Cell Phone Etiquette

When I was a kid growing up in the sixties, we had a solitary pink rotary dial phone on the middle floor of our three story house. Whenever the phone rang, all activity in our household immediately ceased and everybody made a mad gallop to answer that ridiculous telephone. If it rang while we were all still in bed, everybody threw aside the bed covers and dashed for the stairs, with whacky bed hair and crazed, hollowed eyes. But that phone never went unanswered, unless there was nobody home to hear it ring.

In the early eighties, somebody had the good sense to invent the answering machine. This was the relatively peaceful period of phone evolution, now we could let a machine do the answering. We didn’t yet carry personal phones around with us, so if we were away from our houses (and therefore our phones) it didn’t matter. A simple machine handled the call for us.

Then a few years later we got cell phones. At first, only well-paid executives had them, and they could be seen walking around trendy restaurants with a brick phone glued to their ear. I regarded them with some disdain; I thought they were just show-offs, trying to look important.

Fast forward a few years, and now everybody seems to have a personal phone; they are compact, they often have integrated cameras, the phones are cheap or sometimes free, the plans are affordable, the coverage extends to even tiny little northern towns, the batteries last forever between charges, so why wouldn’t we all have one?

Apparently we all do, and many of us have forgotten our manners while under its spell. There is something terribly compelling about a ringing phone. What really gets me is that we have now regressed back to the sixties again – if the phone rings, no matter what else is happening, it must get answered. A few years ago, a friend and I went for lunch at Citta’s. While waiting for our server, my cell phone rang and I answered it. My friend looked at me with shock and horror at what she perceived to be very tacky behavior – to answer a phone while at a restaurant. She was right of course – it is tacky behavior. Since acquiring a cell phone of her own however, I have observed on a couple of occasions that she violates her own rule. After all, the subconscious message says, this call is for ME!

Because I find it so irritating and rude that someone will answer their phone while talking to me, I have decided upon a rule of etiquette for myself.
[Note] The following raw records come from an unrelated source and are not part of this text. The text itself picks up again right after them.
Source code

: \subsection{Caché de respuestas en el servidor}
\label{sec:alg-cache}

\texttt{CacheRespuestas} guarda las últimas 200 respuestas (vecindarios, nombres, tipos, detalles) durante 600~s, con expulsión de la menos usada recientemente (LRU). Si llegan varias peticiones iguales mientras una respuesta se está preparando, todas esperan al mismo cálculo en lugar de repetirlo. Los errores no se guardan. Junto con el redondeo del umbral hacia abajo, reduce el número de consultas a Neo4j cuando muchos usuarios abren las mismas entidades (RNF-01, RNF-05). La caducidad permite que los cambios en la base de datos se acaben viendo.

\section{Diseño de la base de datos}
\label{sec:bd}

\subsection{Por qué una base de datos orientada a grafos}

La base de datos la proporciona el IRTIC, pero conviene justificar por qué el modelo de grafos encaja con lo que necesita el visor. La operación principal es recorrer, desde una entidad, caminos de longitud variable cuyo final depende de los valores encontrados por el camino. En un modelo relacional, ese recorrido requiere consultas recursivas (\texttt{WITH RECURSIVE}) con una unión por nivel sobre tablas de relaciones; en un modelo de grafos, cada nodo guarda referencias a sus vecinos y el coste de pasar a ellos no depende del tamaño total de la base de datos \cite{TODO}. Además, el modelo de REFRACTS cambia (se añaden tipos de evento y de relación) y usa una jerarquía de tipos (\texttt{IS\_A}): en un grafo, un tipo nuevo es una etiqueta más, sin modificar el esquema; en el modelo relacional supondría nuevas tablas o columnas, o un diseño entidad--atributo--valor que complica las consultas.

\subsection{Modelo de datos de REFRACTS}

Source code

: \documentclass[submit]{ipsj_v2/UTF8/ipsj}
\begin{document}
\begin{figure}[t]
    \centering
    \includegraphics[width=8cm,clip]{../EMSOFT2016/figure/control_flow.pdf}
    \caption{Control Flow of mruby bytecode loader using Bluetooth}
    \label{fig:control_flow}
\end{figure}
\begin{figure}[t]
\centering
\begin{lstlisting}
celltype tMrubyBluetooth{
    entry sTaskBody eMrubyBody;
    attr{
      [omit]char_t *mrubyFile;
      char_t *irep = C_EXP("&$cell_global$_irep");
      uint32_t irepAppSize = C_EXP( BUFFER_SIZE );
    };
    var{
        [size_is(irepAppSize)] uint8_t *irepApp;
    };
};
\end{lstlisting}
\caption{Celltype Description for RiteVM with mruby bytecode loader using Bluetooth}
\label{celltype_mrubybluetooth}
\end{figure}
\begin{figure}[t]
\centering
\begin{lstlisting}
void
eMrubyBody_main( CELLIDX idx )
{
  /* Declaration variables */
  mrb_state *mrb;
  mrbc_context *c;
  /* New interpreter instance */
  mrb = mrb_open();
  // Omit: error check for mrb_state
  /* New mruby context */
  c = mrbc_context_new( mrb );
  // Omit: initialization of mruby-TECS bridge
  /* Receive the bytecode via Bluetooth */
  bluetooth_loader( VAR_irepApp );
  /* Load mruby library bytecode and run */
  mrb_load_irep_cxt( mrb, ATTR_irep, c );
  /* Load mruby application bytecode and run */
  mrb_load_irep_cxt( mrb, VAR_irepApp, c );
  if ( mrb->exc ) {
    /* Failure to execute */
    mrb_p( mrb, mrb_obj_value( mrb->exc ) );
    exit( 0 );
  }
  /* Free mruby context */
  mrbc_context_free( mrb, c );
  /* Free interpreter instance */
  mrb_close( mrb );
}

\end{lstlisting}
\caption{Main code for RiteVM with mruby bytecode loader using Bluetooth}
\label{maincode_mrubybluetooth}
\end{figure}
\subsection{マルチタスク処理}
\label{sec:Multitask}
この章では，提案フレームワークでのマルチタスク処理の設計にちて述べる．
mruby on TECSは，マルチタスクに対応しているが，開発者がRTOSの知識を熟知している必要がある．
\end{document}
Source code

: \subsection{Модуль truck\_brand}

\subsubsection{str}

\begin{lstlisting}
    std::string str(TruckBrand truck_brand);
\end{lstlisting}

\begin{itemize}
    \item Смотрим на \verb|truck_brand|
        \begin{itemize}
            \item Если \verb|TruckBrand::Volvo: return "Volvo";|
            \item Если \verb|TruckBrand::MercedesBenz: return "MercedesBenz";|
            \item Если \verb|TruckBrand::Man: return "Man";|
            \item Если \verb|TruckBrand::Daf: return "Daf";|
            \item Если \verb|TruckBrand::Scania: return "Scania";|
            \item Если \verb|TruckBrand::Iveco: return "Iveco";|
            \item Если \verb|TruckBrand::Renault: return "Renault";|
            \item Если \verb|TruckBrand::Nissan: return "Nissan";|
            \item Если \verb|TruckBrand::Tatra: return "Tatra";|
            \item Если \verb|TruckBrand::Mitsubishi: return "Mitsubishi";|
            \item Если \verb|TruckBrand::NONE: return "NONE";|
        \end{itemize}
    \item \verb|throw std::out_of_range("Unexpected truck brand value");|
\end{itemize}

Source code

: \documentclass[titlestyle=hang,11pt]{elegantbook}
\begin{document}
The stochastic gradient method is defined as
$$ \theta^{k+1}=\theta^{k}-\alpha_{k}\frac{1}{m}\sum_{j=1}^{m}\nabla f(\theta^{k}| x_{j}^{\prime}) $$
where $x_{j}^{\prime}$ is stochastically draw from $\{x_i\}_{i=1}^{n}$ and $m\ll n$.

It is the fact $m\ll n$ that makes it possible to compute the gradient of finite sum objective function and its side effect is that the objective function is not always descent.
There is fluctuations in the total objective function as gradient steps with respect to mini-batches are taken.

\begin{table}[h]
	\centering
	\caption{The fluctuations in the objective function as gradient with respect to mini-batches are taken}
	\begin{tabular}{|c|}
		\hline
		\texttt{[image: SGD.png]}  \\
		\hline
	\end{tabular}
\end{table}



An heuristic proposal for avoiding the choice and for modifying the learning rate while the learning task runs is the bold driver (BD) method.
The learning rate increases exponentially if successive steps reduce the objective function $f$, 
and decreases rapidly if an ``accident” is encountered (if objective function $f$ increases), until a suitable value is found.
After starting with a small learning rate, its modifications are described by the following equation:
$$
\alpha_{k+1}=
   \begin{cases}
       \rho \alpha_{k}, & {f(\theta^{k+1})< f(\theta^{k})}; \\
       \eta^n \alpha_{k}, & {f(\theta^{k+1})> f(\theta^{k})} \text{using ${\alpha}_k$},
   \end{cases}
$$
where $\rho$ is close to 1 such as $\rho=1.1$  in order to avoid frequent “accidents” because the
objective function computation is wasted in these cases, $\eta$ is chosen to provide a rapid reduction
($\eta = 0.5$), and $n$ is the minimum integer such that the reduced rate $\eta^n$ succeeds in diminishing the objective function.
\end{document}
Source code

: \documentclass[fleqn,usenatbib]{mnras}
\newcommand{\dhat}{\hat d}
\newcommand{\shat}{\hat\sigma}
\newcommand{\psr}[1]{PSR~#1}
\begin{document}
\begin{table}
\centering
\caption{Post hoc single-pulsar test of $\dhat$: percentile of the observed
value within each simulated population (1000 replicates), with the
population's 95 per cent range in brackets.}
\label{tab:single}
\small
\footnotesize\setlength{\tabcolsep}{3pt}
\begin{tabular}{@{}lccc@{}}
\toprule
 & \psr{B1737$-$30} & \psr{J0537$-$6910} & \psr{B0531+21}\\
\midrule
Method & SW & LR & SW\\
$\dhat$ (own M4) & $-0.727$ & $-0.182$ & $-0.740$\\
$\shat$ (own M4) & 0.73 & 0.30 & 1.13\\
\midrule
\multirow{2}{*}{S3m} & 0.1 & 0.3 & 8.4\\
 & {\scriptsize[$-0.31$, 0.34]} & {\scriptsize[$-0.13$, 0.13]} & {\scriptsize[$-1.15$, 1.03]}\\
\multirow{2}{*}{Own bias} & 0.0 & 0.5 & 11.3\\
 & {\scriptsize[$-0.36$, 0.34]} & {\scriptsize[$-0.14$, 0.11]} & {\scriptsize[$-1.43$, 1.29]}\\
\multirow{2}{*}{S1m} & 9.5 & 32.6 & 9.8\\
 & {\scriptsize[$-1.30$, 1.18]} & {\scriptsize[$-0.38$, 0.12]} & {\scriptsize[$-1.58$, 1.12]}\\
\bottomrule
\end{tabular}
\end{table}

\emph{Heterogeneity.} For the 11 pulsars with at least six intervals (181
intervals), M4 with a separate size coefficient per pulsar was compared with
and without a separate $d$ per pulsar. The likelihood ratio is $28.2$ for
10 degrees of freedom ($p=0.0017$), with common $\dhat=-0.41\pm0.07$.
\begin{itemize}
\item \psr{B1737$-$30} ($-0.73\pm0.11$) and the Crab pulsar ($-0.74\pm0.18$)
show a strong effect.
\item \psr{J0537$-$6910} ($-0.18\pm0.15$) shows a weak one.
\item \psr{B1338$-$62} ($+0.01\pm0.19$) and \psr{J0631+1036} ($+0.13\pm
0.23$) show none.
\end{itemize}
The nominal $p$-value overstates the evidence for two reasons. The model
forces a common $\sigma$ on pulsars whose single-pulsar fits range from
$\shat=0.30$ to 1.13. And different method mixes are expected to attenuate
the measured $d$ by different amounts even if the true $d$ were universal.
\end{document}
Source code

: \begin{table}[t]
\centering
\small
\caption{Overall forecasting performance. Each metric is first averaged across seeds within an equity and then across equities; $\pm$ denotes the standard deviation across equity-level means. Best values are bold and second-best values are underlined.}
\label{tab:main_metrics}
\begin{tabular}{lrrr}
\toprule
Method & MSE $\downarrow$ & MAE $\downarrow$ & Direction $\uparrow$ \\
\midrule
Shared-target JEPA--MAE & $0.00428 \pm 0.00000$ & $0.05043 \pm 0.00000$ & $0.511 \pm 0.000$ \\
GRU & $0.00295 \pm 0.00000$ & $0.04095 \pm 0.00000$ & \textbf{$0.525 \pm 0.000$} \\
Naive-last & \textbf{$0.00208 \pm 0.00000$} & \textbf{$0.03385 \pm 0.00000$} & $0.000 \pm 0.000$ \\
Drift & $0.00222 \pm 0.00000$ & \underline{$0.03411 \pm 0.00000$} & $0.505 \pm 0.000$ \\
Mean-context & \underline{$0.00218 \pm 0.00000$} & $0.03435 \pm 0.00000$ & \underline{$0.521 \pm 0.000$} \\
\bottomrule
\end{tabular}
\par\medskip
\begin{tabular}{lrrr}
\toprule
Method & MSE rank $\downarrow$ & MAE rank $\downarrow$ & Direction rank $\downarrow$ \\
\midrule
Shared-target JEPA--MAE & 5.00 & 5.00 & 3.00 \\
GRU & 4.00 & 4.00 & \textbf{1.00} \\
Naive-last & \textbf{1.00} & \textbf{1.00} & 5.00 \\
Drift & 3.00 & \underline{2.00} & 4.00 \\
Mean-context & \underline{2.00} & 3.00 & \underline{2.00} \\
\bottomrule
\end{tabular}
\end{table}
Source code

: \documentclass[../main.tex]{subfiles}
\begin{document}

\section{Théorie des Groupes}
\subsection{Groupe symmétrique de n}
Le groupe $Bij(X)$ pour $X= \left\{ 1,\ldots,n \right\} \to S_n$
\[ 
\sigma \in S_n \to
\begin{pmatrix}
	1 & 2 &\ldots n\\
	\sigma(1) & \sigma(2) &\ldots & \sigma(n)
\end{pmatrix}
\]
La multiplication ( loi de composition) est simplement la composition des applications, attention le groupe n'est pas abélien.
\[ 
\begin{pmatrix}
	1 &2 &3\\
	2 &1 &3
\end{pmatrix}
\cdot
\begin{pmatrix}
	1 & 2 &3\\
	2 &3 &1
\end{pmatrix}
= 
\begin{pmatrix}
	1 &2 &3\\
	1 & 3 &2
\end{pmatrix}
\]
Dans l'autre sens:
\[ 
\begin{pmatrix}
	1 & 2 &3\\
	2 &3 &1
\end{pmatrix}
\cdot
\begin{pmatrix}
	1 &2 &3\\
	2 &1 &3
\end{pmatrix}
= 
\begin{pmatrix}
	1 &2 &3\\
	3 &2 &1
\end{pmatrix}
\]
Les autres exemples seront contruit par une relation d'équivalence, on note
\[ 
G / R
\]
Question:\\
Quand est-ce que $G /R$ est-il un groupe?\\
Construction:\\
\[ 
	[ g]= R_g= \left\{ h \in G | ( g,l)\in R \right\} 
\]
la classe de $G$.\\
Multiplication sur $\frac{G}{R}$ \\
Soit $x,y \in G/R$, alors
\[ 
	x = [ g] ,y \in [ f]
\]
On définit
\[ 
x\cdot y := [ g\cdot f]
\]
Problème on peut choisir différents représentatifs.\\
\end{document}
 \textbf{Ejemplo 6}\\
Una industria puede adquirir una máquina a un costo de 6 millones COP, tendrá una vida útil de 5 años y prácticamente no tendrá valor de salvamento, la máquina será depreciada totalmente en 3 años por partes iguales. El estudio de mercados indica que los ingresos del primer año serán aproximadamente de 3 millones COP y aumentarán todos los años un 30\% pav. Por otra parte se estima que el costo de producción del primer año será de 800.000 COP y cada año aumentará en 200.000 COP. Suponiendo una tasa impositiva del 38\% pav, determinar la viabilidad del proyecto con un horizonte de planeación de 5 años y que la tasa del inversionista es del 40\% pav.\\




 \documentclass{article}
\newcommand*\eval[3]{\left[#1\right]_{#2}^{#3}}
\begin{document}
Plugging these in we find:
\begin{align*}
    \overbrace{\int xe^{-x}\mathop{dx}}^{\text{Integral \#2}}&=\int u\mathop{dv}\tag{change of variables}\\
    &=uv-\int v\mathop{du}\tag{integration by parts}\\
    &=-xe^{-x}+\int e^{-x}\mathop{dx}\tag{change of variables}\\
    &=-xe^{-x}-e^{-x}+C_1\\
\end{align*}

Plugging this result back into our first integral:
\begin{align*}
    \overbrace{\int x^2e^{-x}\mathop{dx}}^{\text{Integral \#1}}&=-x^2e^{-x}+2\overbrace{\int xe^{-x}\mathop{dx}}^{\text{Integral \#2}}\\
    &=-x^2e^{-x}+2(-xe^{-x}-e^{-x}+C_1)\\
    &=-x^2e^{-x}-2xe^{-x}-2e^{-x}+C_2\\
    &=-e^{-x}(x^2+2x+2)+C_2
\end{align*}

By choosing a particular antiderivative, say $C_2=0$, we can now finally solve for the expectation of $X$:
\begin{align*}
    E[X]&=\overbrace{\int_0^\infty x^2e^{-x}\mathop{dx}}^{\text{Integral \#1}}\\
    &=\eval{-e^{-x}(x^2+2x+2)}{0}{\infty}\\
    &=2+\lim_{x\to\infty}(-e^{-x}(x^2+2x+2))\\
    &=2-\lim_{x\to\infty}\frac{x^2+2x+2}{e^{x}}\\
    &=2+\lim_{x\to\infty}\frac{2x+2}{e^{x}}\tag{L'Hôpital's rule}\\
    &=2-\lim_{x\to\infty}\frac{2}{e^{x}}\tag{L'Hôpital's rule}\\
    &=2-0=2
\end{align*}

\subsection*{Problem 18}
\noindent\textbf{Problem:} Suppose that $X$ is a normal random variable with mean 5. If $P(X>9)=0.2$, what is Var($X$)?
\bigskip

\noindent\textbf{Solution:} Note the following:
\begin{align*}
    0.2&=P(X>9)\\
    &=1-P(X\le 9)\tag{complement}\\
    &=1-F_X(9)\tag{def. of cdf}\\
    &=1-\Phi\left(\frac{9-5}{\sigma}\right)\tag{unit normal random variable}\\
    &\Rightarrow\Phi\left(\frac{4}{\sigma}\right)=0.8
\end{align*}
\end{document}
The rule goes like this: if I am involved in any kind of social interaction with a real, live human being, then that is the first priority. If the cell phone rings, press the silence button, and let it go to VOICEMAIL! Since adopting this rule I have noticed my stress level has gone down when my phone rings. I no longer have to decide whether or not to answer my phone. My rule has taken care of that decision. Now I can wait until I have a quiet moment, when I am not having a conversation or driving my car, I can sit down, listen to my voicemail messages, write down what needs to be written down, and call the important ones back. The non-urgent ones can either be deleted and ignored or perhaps just pushed back a bit. The urgency is gone, the stress is gone, and I know that I am doing my part to practice good cell phone etiquette.